既に説明しましたように、「ちょっと」という表現も誤解の原因です。
どの程度の痛みで、その痛みの様子について、できるだけ描写するぐらいの説明が英語では必要です。しかも、深刻な表情で。もちろん、これはビジネス上のコミュニケーションでもいえることです。
英語圏では、言葉の表現内容と表情を一致させて相手に対応することが大切です。そしてそれが彼らの常識なのです。深刻な話をするときは、深刻な表情を。楽しい話をするときはそのように。その中間の曖昧な表情はめったに浮かべません。
ですから、英語で相手とコミュニケーションをするときは、その場その場で、言いたいことと表情とを一致させて話をするよう、強く意識するよう心がけましょう。そうすれば、曖昧な表情からの誤解は回避できるはずです。
例えば、相手に大切な依頼をするとします。
その時、まず相手に対して、挨拶をするときはにこやかに話をしても構いません。
しかし、主題となる大切な依頼をするときは、真剣な顔をして、話を進めます。そして、もし相手がその依頼を快諾してくれたときは、再びニコリとして感謝をします。
交渉がうまくいかないときは、残念そうな顔をしても構いません。
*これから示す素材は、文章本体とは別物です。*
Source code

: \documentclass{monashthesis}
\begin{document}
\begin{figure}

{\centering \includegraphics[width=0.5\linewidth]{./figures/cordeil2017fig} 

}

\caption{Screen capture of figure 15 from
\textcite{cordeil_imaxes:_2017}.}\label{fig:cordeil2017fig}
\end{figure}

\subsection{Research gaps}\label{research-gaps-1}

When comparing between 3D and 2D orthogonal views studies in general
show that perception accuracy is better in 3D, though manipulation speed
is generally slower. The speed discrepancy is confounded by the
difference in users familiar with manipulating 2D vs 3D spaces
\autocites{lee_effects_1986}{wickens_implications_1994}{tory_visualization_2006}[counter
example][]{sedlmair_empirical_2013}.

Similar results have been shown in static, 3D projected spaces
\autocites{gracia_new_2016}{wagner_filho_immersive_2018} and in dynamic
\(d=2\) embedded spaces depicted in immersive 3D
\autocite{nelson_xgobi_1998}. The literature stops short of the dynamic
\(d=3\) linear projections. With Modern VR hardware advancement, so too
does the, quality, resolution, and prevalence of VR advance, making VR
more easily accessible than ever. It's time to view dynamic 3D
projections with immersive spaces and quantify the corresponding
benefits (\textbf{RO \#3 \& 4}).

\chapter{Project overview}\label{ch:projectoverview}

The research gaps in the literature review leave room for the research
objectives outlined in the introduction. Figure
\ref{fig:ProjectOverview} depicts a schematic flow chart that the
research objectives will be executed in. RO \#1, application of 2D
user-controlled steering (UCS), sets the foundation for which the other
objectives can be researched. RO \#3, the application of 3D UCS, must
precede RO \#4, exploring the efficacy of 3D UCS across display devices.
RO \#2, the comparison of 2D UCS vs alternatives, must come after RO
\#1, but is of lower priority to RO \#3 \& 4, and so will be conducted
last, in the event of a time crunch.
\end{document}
ただ、打ち合せが終わった段階では、にこやかな表情で握手をして、お別れをすることも大切なマナーです。
つまり、一つの場面の中でも、その状況によって様々な表情をすることが、英語でのコミュ二ケーションでは求められるのです。表情にめりはりが必要なのです。
昔から海外の人々が注目していた「日本人の曖昧な笑み」。
確かに、それは優しく、心を和ませるものだと多くの外国人は思いました。
しかし、実際にコミュニケーションをしてみると、その笑みの向こうにある真意が見えず、困惑し、時には日本人は本心を言わないと失望する人々が多くいるのです。